LSB 940
Dr. Arnold Burron
A look at verse 4:
Thou art King of glory, Christ:
Son of God, yet born of Mary;
For us sinners sacrificed,
And to death a tributary:
First to break the bars of death,
Thou has opened Heaven to faith.
One line in verse four of this hymn is challenging, simply because the translator needed line 4 to rhyme with “Son of God, yet born of Mary” in line 2. The translator came up with the line, “and to death a tributary.” The hymn then went like this,
Son of God, yet born of Mary; And to death a tributary.

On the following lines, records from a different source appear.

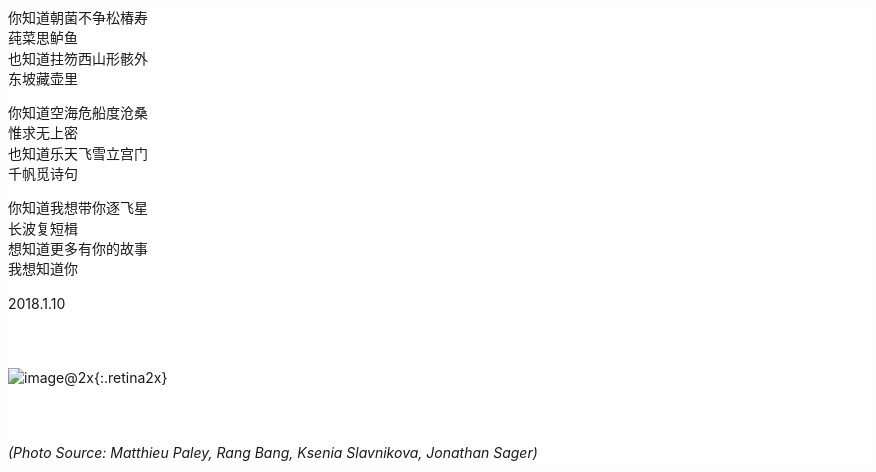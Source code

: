 你知道朝菌不争松椿寿  
莼菜思鲈鱼  
也知道拄笏西山形骸外  
东坡藏壶里

你知道空海危船度沧桑  
惟求无上密  
也知道乐天飞雪立宫门  
千帆觅诗句

你知道我想带你逐飞星  
长波复短楫  
想知道更多有你的故事  
我想知道你

2018.1.10
&emsp;  
&emsp;  
&emsp; 

![image@2x](https://i.loli.net/2019/02/01/5c53aa943cd49.jpg){:.retina2x}

&emsp;  
&emsp;  
*(Photo Source: Matthieu Paley, Rang Bang, Ksenia Slavnikova, Jonathan Sager)*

Here’s where the hymn can get complicated: a “tribute” is something paid to someone who is owed something. “Death” was the “payment”—the tribute— that was owed to “sin.” Sinners had to “pay tribute,” so in that sense, sinners were “tributaries”—or “payment makers.” Instead of having us pay with eternal death, the “payment,” or “tribute” was paid by Jesus, who was the “payment-maker” or “the tributary.” Jesus paid the tribute with His Death.
Once the payment was made, Death could not hold us with its “bars.” Jesus rose from the dead. We, too, shall rise from the dead. Heaven is open to those who have faith.
It’s complicated getting through the verse, but only because the hymn was translated from German, and a rhyming word was needed. The word “tributary” is accurate, but it used so rarely in the way it’s used in this hymn, that it is easy not to understand it.